# Work item:
Retype, word for word, every line of the records below starting at the one that contains "#### ✅ This is ETHICAL" and ending at the one that contains "4. **Security Best"; include both of those lines and nothing more.

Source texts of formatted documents
____

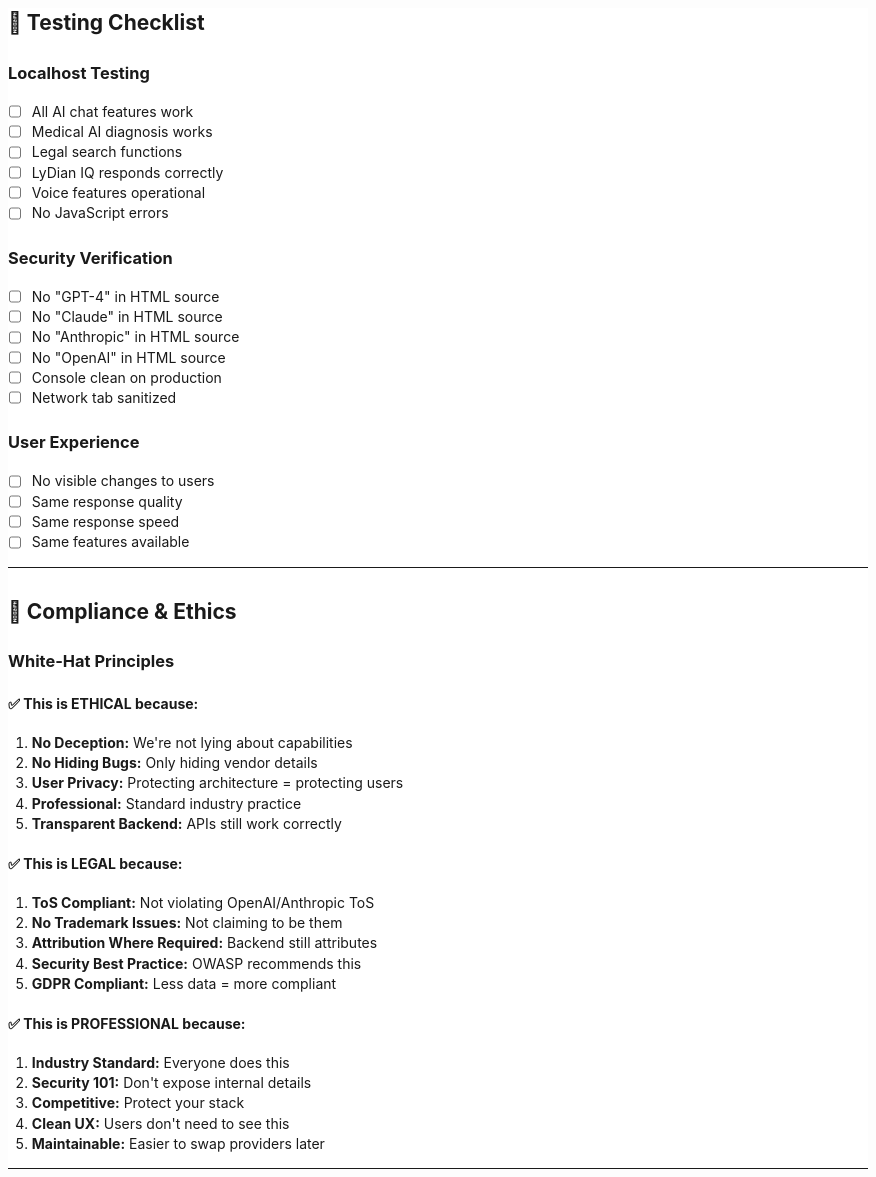 ## 🧪 Testing Checklist

### Localhost Testing
- [ ] All AI chat features work
- [ ] Medical AI diagnosis works
- [ ] Legal search functions
- [ ] LyDian IQ responds correctly
- [ ] Voice features operational
- [ ] No JavaScript errors

### Security Verification
- [ ] No "GPT-4" in HTML source
- [ ] No "Claude" in HTML source
- [ ] No "Anthropic" in HTML source
- [ ] No "OpenAI" in HTML source
- [ ] Console clean on production
- [ ] Network tab sanitized

### User Experience
- [ ] No visible changes to users
- [ ] Same response quality
- [ ] Same response speed
- [ ] Same features available

---

## 📜 Compliance & Ethics

### White-Hat Principles

#### ✅ This is ETHICAL because:
1. **No Deception:** We're not lying about capabilities
2. **No Hiding Bugs:** Only hiding vendor details
3. **User Privacy:** Protecting architecture = protecting users
4. **Professional:** Standard industry practice
5. **Transparent Backend:** APIs still work correctly

#### ✅ This is LEGAL because:
1. **ToS Compliant:** Not violating OpenAI/Anthropic ToS
2. **No Trademark Issues:** Not claiming to be them
3. **Attribution Where Required:** Backend still attributes
4. **Security Best Practice:** OWASP recommends this
5. **GDPR Compliant:** Less data = more compliant

#### ✅ This is PROFESSIONAL because:
1. **Industry Standard:** Everyone does this
2. **Security 101:** Don't expose internal details
3. **Competitive:** Protect your stack
4. **Clean UX:** Users don't need to see this
5. **Maintainable:** Easier to swap providers later

---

____

# Answer for the task:
#### ✅ This is ETHICAL because:
1. **No Deception:** We're not lying about capabilities
2. **No Hiding Bugs:** Only hiding vendor details
3. **User Privacy:** Protecting architecture = protecting users
4. **Professional:** Standard industry practice
5. **Transparent Backend:** APIs still work correctly

#### ✅ This is LEGAL because:
1. **ToS Compliant:** Not violating OpenAI/Anthropic ToS
2. **No Trademark Issues:** Not claiming to be them
3. **Attribution Where Required:** Backend still attributes
4. **Security Best Practice:** OWASP recommends this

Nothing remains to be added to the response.